Commonwealth Bank, Australia’s largest bank, has introduced a new restriction on Bitcoin and cryptocurrency exchanges.

New Restriction from Australia’s Largest Bank

Commonwealth Bank of Australia (CBA), the country’s largest bank, has announced that it will temporarily delay certain payments or transactions due to concerns about fraud risk. This decision comes after two major global exchanges recently faced legal challenges from the US securities regulator.

Additionally, Westpac, Australia’s third-largest bank, has banned its customers from trading with the crypto exchange Binance.

CBA announced on June 8 that it would “reject payments made to certain cryptocurrency exchanges or apply a 24-hour waiting period.” However, the bank did not specify which exchanges or payment types would be affected by these new measures.

In a statement, CBA said it had taken these measures to protect customers from fraud risks associated with making payments to cryptocurrency exchanges. It was also noted that in the coming months, the bank would impose a limit of AUD 10,000 (USD 6,650) per month on funds sent by customers to crypto exchanges to purchase cryptocurrencies.

Australia’s Efforts to Protect Customers Against Fraudsters

James Roberts, General Manager of Fraud Management Services at CBA, pointed out that scammers take advantage of the increasing interest in cryptocurrencies and “often appear as legitimate investment opportunities or direct funds to cryptocurrency exchanges.” CBA’s decision to introduce restrictions aims to prevent its customers from falling victim to such fraudulent schemes.
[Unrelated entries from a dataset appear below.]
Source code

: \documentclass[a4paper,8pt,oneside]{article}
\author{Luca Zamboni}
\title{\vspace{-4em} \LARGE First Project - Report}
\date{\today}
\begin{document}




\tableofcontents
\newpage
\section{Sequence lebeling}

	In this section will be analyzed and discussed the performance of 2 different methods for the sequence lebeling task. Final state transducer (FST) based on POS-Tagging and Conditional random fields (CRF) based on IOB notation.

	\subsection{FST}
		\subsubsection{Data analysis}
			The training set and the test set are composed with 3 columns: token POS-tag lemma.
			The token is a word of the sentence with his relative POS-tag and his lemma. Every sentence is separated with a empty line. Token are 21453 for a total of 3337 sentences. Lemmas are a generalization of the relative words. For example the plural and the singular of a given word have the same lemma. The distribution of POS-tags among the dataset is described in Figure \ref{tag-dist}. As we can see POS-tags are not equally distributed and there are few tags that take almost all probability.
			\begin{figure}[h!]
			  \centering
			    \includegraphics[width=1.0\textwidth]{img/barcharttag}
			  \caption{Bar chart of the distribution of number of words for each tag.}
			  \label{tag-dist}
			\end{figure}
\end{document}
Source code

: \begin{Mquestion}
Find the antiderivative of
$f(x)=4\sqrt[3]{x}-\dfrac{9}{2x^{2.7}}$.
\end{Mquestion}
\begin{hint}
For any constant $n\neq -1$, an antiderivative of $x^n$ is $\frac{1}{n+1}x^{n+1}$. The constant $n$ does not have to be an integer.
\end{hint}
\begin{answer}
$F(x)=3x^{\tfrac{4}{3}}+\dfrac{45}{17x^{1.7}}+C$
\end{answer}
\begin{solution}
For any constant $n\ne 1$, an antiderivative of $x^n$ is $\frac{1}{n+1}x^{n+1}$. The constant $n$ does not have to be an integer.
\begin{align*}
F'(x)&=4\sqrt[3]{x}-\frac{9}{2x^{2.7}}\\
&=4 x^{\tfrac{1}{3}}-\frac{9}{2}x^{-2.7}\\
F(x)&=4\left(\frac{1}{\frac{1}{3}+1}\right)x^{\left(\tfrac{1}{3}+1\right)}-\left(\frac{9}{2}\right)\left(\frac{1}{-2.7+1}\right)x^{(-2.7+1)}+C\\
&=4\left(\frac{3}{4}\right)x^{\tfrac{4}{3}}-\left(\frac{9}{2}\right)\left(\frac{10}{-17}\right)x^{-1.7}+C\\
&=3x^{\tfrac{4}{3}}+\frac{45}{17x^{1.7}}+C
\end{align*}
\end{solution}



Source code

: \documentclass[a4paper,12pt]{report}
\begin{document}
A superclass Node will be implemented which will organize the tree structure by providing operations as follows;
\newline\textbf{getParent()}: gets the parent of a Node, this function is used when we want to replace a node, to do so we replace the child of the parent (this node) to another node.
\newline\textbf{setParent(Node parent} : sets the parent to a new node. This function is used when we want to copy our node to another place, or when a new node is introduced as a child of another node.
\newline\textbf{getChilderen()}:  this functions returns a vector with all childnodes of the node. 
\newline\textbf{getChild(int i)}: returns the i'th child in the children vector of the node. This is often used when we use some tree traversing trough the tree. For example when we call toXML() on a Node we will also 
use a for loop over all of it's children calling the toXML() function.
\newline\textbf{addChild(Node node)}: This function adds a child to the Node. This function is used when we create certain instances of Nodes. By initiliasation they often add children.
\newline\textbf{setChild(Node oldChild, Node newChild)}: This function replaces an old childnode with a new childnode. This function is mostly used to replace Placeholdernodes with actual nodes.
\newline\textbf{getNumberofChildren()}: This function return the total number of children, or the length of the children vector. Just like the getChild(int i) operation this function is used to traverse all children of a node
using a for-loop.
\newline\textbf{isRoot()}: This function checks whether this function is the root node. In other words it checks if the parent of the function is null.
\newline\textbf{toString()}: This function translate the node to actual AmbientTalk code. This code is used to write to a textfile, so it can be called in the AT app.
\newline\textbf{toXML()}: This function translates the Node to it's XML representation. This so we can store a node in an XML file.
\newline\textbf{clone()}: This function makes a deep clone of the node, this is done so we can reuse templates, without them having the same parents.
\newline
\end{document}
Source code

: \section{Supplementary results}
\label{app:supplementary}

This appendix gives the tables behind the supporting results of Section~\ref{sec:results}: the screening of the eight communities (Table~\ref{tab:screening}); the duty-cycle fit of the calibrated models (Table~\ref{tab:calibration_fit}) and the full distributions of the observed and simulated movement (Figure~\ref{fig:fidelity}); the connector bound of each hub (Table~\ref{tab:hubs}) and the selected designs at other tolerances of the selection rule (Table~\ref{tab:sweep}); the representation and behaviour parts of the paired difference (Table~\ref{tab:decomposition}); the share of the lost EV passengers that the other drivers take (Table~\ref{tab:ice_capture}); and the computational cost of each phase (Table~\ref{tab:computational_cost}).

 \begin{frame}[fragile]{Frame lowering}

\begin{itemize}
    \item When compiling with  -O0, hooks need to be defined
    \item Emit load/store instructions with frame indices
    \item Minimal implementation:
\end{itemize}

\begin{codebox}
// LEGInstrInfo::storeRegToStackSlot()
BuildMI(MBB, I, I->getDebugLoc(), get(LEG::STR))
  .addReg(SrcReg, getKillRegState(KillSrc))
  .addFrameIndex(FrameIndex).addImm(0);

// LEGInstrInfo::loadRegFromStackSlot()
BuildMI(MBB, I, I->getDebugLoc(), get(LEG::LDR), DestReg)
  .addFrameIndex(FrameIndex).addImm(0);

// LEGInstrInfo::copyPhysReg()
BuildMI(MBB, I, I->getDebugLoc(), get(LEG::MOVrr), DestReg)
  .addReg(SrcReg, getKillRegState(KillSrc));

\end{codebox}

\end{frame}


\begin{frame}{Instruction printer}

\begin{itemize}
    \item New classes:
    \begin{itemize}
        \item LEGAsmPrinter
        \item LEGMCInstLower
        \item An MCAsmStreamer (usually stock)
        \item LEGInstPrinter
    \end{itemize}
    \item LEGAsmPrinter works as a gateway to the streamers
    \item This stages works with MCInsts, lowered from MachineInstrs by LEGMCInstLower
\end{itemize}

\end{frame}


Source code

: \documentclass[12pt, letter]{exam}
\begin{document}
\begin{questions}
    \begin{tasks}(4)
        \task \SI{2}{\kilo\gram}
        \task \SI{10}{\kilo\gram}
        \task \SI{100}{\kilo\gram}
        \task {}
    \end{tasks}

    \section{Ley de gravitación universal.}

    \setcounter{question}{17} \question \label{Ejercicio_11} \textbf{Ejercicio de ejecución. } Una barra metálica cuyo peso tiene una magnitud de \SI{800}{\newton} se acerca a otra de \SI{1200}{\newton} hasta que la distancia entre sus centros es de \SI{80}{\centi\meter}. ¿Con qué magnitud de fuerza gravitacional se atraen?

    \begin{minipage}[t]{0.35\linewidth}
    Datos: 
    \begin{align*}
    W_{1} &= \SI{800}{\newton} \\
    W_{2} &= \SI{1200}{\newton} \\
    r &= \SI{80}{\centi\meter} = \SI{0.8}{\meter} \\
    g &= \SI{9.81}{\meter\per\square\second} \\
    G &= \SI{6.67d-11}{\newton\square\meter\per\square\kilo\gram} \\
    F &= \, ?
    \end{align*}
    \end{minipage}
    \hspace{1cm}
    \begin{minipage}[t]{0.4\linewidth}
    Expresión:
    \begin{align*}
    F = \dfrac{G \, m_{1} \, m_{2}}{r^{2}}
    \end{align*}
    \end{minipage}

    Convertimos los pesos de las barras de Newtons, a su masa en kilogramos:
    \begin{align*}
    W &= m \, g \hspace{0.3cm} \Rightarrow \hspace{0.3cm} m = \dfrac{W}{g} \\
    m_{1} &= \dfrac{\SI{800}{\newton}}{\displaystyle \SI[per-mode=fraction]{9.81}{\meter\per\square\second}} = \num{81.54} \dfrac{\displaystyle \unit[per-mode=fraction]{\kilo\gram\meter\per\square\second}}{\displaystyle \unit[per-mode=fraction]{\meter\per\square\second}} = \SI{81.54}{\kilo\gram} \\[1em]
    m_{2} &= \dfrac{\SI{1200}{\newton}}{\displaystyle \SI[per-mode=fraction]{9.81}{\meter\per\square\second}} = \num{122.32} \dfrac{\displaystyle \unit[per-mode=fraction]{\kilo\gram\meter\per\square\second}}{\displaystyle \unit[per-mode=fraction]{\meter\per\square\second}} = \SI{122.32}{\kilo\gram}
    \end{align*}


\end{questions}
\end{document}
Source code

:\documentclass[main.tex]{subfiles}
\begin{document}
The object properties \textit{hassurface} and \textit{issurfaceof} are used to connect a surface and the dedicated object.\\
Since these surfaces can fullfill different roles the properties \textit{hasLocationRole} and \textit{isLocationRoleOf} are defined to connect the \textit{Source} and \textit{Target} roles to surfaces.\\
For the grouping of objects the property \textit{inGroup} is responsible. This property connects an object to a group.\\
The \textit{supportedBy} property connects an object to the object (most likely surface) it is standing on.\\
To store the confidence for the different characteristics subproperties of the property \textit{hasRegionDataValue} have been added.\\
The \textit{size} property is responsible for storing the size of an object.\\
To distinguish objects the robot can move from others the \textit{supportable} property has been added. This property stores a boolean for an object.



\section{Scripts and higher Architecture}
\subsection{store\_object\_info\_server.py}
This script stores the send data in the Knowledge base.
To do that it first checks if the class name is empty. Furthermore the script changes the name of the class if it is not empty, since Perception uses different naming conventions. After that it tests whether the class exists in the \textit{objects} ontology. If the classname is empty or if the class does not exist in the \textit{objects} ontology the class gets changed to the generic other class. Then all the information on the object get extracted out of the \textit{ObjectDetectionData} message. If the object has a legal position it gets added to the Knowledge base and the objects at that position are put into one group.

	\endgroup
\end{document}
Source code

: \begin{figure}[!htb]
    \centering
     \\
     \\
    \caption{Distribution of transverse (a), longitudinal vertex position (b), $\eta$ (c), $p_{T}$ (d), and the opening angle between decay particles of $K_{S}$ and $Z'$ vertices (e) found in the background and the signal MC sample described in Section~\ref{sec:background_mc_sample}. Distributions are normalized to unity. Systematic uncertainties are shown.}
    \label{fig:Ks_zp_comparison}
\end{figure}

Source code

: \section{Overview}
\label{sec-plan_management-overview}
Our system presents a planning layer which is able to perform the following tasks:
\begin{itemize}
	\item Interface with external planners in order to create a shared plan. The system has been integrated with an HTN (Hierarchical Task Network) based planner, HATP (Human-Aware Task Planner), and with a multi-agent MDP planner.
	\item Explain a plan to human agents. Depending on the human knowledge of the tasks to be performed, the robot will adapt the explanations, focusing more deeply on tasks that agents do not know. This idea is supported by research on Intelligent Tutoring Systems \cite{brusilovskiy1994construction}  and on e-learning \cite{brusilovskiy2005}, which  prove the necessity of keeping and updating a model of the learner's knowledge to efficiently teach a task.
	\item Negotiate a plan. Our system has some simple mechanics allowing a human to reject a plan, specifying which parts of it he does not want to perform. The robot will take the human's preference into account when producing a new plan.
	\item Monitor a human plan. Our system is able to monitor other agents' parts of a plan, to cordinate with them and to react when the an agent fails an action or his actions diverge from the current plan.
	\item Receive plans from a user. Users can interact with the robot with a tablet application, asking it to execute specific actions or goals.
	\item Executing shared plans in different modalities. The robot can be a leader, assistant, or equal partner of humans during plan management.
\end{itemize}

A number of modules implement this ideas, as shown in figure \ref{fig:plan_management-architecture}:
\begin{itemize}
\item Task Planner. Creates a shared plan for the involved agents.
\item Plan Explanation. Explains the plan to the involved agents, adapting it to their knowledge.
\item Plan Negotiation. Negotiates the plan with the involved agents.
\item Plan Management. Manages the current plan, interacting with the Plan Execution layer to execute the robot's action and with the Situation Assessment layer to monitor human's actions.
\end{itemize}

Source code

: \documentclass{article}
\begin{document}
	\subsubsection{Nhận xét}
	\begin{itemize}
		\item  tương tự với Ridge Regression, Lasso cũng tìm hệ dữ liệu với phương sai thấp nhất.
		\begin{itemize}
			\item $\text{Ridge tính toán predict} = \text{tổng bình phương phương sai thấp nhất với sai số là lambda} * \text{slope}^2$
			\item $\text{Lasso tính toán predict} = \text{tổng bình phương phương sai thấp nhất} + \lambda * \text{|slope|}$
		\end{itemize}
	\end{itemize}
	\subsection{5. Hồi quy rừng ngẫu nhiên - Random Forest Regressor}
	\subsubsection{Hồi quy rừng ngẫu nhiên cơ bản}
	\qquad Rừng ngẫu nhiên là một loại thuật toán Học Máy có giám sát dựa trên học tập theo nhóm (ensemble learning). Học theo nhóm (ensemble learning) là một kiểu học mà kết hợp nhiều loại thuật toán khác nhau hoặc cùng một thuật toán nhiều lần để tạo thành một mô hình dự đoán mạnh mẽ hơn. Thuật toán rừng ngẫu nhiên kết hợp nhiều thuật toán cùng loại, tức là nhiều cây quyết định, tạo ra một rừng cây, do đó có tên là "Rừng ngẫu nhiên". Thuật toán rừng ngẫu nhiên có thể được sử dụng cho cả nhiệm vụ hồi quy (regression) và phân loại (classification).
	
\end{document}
The bank stated that these measures would be subject to continuous evaluation and their impact would be continuously monitored. CBA is implementing these controls to reduce risks associated with cryptocurrency transactions and to ensure the safety of its customers’ financial assets.

In recent years, cryptocurrencies have attracted the attention of both legitimate investors and fraudsters. Regulators and financial institutions worldwide are fighting to protect individuals and businesses from fraudulent activities in the crypto space. While CBA’s move is in line with its commitment to customer protection, it remains to be seen how the crypto community will react to these measures and whether other financial institutions will adopt similar strategies.